Copy every line of the entries that has the string "License" in it.

Provided records:

[Start of Attachment]

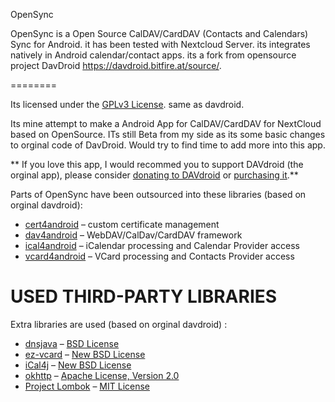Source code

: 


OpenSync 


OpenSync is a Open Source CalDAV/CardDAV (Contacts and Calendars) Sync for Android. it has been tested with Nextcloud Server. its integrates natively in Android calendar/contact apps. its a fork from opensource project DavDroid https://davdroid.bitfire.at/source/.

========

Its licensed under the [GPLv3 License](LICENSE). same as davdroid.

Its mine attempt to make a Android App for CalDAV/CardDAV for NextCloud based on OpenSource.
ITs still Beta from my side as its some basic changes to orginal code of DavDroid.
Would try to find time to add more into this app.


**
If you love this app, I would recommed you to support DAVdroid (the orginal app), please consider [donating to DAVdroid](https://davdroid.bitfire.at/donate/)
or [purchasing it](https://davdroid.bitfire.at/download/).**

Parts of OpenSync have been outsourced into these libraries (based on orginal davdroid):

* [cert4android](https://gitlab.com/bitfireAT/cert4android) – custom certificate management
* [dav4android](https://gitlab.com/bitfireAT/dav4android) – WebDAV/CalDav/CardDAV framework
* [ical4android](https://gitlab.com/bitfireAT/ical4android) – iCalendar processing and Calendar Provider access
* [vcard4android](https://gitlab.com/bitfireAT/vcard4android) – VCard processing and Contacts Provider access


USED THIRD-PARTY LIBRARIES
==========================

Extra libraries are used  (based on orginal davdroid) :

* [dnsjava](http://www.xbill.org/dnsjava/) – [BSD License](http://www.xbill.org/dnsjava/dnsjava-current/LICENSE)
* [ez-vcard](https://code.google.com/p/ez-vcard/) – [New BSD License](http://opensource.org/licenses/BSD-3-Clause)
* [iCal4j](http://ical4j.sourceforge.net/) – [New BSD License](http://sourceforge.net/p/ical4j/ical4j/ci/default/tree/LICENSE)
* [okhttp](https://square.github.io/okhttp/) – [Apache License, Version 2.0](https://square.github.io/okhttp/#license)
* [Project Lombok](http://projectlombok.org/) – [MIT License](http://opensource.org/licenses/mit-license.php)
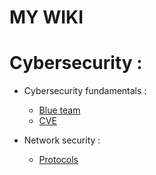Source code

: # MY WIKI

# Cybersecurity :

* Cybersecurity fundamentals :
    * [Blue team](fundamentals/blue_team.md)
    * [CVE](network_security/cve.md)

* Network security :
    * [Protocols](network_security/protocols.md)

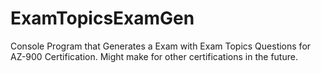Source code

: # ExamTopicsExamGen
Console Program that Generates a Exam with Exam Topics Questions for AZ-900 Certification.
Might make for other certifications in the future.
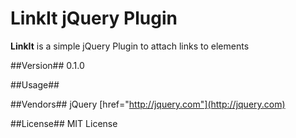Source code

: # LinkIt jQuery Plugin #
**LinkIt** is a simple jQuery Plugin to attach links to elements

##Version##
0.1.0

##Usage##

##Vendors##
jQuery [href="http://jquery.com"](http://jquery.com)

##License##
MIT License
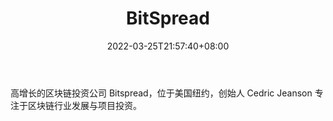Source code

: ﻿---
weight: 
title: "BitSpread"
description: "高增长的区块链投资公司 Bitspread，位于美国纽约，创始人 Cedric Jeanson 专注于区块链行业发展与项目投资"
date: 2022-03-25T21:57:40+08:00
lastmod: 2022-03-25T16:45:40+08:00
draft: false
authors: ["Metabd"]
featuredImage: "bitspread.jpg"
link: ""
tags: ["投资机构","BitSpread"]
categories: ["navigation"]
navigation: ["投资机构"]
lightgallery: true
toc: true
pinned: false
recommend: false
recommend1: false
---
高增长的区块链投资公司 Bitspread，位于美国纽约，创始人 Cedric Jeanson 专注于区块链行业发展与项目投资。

[End of Attachment]

Expected answer:
Its licensed under the [GPLv3 License](LICENSE). same as davdroid.
* [dnsjava](http://www.xbill.org/dnsjava/) – [BSD License](http://www.xbill.org/dnsjava/dnsjava-current/LICENSE)
* [ez-vcard](https://code.google.com/p/ez-vcard/) – [New BSD License](http://opensource.org/licenses/BSD-3-Clause)
* [iCal4j](http://ical4j.sourceforge.net/) – [New BSD License](http://sourceforge.net/p/ical4j/ical4j/ci/default/tree/LICENSE)
* [okhttp](https://square.github.io/okhttp/) – [Apache License, Version 2.0](https://square.github.io/okhttp/#license)
* [Project Lombok](http://projectlombok.org/) – [MIT License](http://opensource.org/licenses/mit-license.php)
##License##
MIT License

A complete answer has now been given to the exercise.